齋藤隆さんの本を読んで、超有名な、誰でも名前を知っている本を読んでみようと思いました。

そこで選んだのは、太宰治の「人間失格」。

超有名過ぎて、感想を書くのも申し訳ない気がしますが、このような有名な本ははっきり言って読んできていませんでした。

太宰治をはじめとして、夏目漱石も芥川龍之介も読んだことがないです。

お恥ずかしい…

 

なぜ、太宰治の「人間失格」を選んだか。

理由は単純明快で、誰がどう人間失格なのか知りたかったから。

 

しかし、読んでみると、私の想像していたものとは違っていました。

一番初めに感じた事は、内容そのものよりも、文章の美しさ。

言葉の選び方の繊細さでした。

話し方ひとつで、その人の印象が変わるように、この文章を読んだとき、作者なのか主人公なのかわかりませんが、その人が繊細な人なのではないかと思わざるを得ませんでした。

 

幼少時の頃の描写は、常に丁寧な言葉遣いで、道化というか、そういうのを演じながらも、様々な社会、家族や学校という社会の中に頑張って溶け込もうとする作者の葛藤が鮮明に伝わってきました。

 

荒れた生活が始まった頃からは、言葉遣いも少し荒いものになってきて、それがまた、時の流れと心の移り変わりを表現しているように感じました。

 

しかし、一貫して思ったのが、この主人公というか太宰治は説明好きなのかなと。

何かの言葉や感情の、読んでいる人に分かりづらいかなと思う箇所には、カッコ書きで説明するというのが多用されているからです。

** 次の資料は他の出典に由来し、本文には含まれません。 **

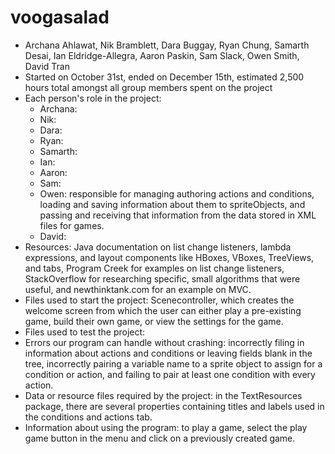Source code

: # voogasalad

* Archana Ahlawat, Nik Bramblett, Dara Buggay, Ryan Chung, Samarth Desai, Ian Eldridge-Allegra, Aaron Paskin, Sam Slack, Owen Smith, David Tran
* Started on October 31st, ended on December 15th, estimated 2,500 hours total amongst all group members spent on the project
* Each person's role in the project: 
    * Archana:
    * Nik:
    * Dara:
    * Ryan:
    * Samarth:
    * Ian:
    * Aaron:
    * Sam:
    * Owen: responsible for managing authoring actions and conditions, loading and saving information about them to spriteObjects, and passing and receiving that information from the data stored in XML files for games.
    * David: 
* Resources: Java documentation on list change listeners, lambda expressions, and layout components like HBoxes, VBoxes, TreeViews, and tabs, Program Creek for examples on list change listeners, StackOverflow for researching specific, small algorithms that were useful, and newthinktank.com for an example on MVC.
* Files used to start the project: Scenecontroller, which creates the welcome screen from which the user can either play a pre-existing game, build their own game, or view the settings for the game. 
* Files used to test the project: 
* Errors our program can handle without crashing: incorrectly filing in information about actions and conditions or leaving fields blank in the tree, incorrectly pairing a variable name to a sprite object to assign for a condition or action, and failing to pair at least one condition with every action.
* Data or resource files required by the project: in the TextResources package, there are several properties containing titles and labels used in the conditions and actions tab. 
* Information about using the program: to play a game, select the play game button in the menu and click on a previously created game.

しかし、私は太宰治の他の本を読んだことがないので、人間失格だけにこのような説明書きのようなものがあるのかはわからないので、今後の作品を読むことによってわかるのかもしれません。

荒れた生活になっても、幼少期と変わらず、カッコ書きの中だけは、いつも丁寧な言葉が使われていました。

それがなぜか、私をクスッとさせるポイントでした。

 

あの時のあの言葉を、もっとわかりやすく、単的に伝えてくれさえいれば、その後の人生は大きく違うものになっていたのに、と思うことは、誰の人生にも一つはあるのではないでしょうか。

 

葉蔵さんも、ヒラメがもっと自分に向かって、ある報告を簡単に言ってくれれば人生は変わっていたと思う瞬間がありました。

私は、その箇所がとても気に入っています。

 

それはなぜか。

私は葉蔵さんとは逆の考えだから。

 

人生のなかで、影響されるような言葉があったからと言って、それが全てだと思うと、ろくな事はないし、その一言だけでいまがあるわけではないからです。

 

この本は、とても読みやすかった。

なぜ、食わず嫌いをし、読まなかったのか、悔やまれます。

 

内容は、確かに今では考えられない事もあるし、今の時代だったら、主人公が人間失格と思うまでに至らないのではないかと思います。

しかし、幼少期から薬物中毒に陥るまで、どの所属していた社会も、今の時代でも存在する社会でした。

 

いつの年代の、どの人種の人が読んでも、しっくりくるのではないでしょうか。

 

ただ、一つ言いたい!

 

葉蔵さん!人間失格なんかじゃないから!と 笑

 

何年か後にまた読んで、今とは違う感想を抱くのか、楽しみにしたいです。